→ GIVEN RECORDS:
:::

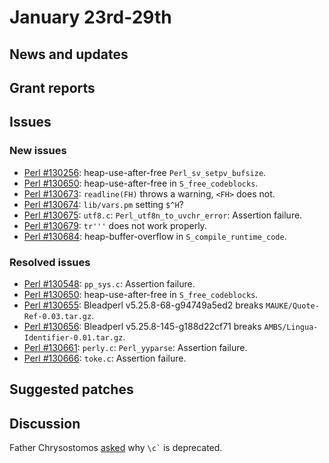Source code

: # January 23rd-29th

## News and updates


## Grant reports


## Issues

### New issues

* [Perl #130256](http://rt.perl.org/Ticket/Display.html?id=130256):
  heap-use-after-free `Perl_sv_setpv_bufsize`.
* [Perl #130650](http://rt.perl.org/Ticket/Display.html?id=130650):
  heap-use-after-free in `S_free_codeblocks`.
* [Perl #130673](http://rt.perl.org/Ticket/Display.html?id=130673):
  `readline(FH)` throws a warning, `<FH>` does not.
* [Perl #130674](http://rt.perl.org/Ticket/Display.html?id=130674):
  `lib/vars.pm` setting `$^H`?
* [Perl #130675](http://rt.perl.org/Ticket/Display.html?id=130675):
  `utf8.c`: `Perl_utf8n_to_uvchr_error`: Assertion failure.
* [Perl #130679](http://rt.perl.org/Ticket/Display.html?id=130679):
  `tr'''` does not work properly.
* [Perl #130684](http://rt.perl.org/Ticket/Display.html?id=130684):
  heap-buffer-overflow in `S_compile_runtime_code`.

### Resolved issues

* [Perl #130548](http://rt.perl.org/Ticket/Display.html?id=130548):
  `pp_sys.c`: Assertion failure.
* [Perl #130650](http://rt.perl.org/Ticket/Display.html?id=130650):
  heap-use-after-free in `S_free_codeblocks`.
* [Perl #130655](http://rt.perl.org/Ticket/Display.html?id=130655):
  Bleadperl v5.25.8-68-g94749a5ed2 breaks
  `MAUKE/Quote-Ref-0.03.tar.gz`.
* [Perl #130656](http://rt.perl.org/Ticket/Display.html?id=130656):
  Bleadperl v5.25.8-145-g188d22cf71 breaks
  `AMBS/Lingua-Identifier-0.01.tar.gz`.
* [Perl #130661](http://rt.perl.org/Ticket/Display.html?id=130661):
  `perly.c`: `Perl_yyparse`: Assertion failure.
* [Perl #130666](http://rt.perl.org/Ticket/Display.html?id=130666):
  `toke.c`: Assertion failure.

## Suggested patches

## Discussion

Father Chrysostomos
[asked](http://nntp.perl.org/group/perl.perl5.porters/242693)
why `` \c` `` is deprecated.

:::

→ YOUR ASSIGNMENT: Copy every record verbatim while leaving each picture out.

→ SOLUTION FOR THIS EXERCISE:
Source code

: # January 23rd-29th

## News and updates


## Grant reports


## Issues

### New issues

* [Perl #130256](http://rt.perl.org/Ticket/Display.html?id=130256):
  heap-use-after-free `Perl_sv_setpv_bufsize`.
* [Perl #130650](http://rt.perl.org/Ticket/Display.html?id=130650):
  heap-use-after-free in `S_free_codeblocks`.
* [Perl #130673](http://rt.perl.org/Ticket/Display.html?id=130673):
  `readline(FH)` throws a warning, `<FH>` does not.
* [Perl #130674](http://rt.perl.org/Ticket/Display.html?id=130674):
  `lib/vars.pm` setting `$^H`?
* [Perl #130675](http://rt.perl.org/Ticket/Display.html?id=130675):
  `utf8.c`: `Perl_utf8n_to_uvchr_error`: Assertion failure.
* [Perl #130679](http://rt.perl.org/Ticket/Display.html?id=130679):
  `tr'''` does not work properly.
* [Perl #130684](http://rt.perl.org/Ticket/Display.html?id=130684):
  heap-buffer-overflow in `S_compile_runtime_code`.

### Resolved issues

* [Perl #130548](http://rt.perl.org/Ticket/Display.html?id=130548):
  `pp_sys.c`: Assertion failure.
* [Perl #130650](http://rt.perl.org/Ticket/Display.html?id=130650):
  heap-use-after-free in `S_free_codeblocks`.
* [Perl #130655](http://rt.perl.org/Ticket/Display.html?id=130655):
  Bleadperl v5.25.8-68-g94749a5ed2 breaks
  `MAUKE/Quote-Ref-0.03.tar.gz`.
* [Perl #130656](http://rt.perl.org/Ticket/Display.html?id=130656):
  Bleadperl v5.25.8-145-g188d22cf71 breaks
  `AMBS/Lingua-Identifier-0.01.tar.gz`.
* [Perl #130661](http://rt.perl.org/Ticket/Display.html?id=130661):
  `perly.c`: `Perl_yyparse`: Assertion failure.
* [Perl #130666](http://rt.perl.org/Ticket/Display.html?id=130666):
  `toke.c`: Assertion failure.

## Suggested patches

## Discussion

Father Chrysostomos
[asked](http://nntp.perl.org/group/perl.perl5.porters/242693)
why `` \c` `` is deprecated.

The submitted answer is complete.